⟨

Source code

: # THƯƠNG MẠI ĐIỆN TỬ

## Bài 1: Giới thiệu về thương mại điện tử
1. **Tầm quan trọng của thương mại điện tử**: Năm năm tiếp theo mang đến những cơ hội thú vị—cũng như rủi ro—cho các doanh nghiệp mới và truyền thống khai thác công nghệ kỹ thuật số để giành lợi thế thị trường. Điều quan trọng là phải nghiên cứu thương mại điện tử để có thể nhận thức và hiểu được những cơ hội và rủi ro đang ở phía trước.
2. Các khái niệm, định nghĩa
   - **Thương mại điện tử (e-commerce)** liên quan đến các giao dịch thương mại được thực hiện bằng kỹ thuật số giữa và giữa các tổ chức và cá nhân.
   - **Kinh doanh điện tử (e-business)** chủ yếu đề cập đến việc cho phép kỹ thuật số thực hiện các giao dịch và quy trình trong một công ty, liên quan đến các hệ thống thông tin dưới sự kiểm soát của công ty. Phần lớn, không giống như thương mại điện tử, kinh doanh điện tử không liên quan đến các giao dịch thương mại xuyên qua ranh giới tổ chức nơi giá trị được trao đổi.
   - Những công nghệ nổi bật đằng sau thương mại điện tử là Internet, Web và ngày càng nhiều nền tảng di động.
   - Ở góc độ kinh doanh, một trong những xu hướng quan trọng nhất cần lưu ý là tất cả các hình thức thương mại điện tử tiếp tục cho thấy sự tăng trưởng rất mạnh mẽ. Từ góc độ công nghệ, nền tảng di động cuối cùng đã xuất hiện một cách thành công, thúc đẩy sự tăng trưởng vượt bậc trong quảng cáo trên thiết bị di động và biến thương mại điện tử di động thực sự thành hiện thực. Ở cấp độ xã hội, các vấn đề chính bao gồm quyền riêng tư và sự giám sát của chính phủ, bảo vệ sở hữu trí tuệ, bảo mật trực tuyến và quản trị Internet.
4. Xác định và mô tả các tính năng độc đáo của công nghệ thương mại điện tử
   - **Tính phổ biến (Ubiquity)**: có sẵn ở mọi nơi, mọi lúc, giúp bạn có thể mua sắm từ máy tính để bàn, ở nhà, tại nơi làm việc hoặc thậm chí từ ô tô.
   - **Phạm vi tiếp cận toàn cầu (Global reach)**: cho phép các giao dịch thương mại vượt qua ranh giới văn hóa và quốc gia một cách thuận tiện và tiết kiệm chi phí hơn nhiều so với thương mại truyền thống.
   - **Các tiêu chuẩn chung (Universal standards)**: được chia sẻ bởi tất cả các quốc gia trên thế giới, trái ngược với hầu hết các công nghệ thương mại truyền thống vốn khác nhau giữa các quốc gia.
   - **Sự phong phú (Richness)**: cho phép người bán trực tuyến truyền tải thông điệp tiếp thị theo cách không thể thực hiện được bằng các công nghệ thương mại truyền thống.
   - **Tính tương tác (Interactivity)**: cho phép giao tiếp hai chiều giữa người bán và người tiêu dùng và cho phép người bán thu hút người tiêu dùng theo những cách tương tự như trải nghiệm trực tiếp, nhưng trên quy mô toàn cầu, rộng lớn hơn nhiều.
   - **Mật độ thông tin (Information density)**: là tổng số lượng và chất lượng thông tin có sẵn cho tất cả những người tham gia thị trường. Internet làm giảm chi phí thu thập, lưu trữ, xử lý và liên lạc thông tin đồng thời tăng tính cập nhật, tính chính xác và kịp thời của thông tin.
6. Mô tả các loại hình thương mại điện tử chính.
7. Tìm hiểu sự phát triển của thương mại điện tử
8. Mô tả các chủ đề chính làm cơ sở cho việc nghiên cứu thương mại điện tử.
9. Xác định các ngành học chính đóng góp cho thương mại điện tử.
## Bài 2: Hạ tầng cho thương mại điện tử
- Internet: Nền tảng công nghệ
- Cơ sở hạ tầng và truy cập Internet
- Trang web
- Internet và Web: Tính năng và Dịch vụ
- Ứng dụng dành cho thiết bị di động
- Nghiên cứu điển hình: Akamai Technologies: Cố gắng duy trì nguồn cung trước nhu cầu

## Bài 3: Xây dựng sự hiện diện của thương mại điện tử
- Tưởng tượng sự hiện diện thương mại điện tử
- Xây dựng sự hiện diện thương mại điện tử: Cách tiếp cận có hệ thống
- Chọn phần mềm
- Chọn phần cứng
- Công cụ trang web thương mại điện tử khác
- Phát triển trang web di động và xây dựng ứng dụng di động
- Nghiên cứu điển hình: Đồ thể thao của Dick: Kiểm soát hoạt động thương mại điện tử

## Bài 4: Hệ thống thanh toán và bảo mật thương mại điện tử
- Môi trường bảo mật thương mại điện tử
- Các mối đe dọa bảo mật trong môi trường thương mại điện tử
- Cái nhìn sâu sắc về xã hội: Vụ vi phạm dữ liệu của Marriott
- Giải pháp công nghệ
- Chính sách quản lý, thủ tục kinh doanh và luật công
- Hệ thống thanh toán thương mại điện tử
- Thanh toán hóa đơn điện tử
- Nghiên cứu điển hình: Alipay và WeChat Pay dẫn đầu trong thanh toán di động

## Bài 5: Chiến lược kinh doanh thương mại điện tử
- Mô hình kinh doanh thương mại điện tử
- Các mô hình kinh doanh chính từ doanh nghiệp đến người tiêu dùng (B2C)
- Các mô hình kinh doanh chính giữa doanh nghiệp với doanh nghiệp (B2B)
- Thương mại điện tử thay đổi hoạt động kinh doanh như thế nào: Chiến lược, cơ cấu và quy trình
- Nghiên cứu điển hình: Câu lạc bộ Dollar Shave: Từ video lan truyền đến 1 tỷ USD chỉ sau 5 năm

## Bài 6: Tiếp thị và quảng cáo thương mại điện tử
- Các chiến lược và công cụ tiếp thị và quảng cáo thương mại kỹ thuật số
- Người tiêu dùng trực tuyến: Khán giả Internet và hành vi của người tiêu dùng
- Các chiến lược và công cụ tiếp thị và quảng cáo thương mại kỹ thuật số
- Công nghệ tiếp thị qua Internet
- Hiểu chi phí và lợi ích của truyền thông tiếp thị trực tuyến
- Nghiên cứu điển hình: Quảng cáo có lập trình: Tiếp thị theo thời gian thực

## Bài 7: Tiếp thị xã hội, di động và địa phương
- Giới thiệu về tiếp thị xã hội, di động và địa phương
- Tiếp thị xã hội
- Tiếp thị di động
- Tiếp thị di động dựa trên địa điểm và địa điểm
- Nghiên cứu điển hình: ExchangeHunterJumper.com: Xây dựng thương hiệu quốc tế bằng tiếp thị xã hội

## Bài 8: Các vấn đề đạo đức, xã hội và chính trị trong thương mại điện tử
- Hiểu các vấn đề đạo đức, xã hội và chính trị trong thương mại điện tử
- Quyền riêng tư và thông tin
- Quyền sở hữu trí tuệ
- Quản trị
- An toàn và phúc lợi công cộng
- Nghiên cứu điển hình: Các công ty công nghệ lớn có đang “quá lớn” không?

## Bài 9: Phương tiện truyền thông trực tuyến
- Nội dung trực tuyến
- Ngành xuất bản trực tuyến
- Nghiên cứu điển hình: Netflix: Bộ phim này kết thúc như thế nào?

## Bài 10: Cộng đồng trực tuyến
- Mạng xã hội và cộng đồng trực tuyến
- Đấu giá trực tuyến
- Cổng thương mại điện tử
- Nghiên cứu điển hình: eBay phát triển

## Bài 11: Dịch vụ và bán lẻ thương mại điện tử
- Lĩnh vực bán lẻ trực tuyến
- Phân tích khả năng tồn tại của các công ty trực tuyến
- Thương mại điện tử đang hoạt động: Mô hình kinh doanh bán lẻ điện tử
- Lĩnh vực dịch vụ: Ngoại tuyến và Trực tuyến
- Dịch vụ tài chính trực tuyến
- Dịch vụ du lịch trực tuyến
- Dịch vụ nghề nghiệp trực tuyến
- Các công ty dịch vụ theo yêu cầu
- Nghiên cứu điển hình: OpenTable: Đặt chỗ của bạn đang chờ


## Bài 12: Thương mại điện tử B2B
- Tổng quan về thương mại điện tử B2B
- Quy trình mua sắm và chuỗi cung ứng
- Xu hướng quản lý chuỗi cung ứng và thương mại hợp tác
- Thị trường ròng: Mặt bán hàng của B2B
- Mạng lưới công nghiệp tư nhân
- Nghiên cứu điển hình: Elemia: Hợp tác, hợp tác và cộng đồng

⟩

Activity | Set down only the lines above that fall between the line holding "- Tưởng tượng sự hiện diện thương mại điện tử" and the line holding "- Phát triển", inclusive, keeping each exact.

Response to the exercise |
- Tưởng tượng sự hiện diện thương mại điện tử
- Xây dựng sự hiện diện thương mại điện tử: Cách tiếp cận có hệ thống
- Chọn phần mềm
- Chọn phần cứng
- Công cụ trang web thương mại điện tử khác
- Phát triển trang web di động và xây dựng ứng dụng di động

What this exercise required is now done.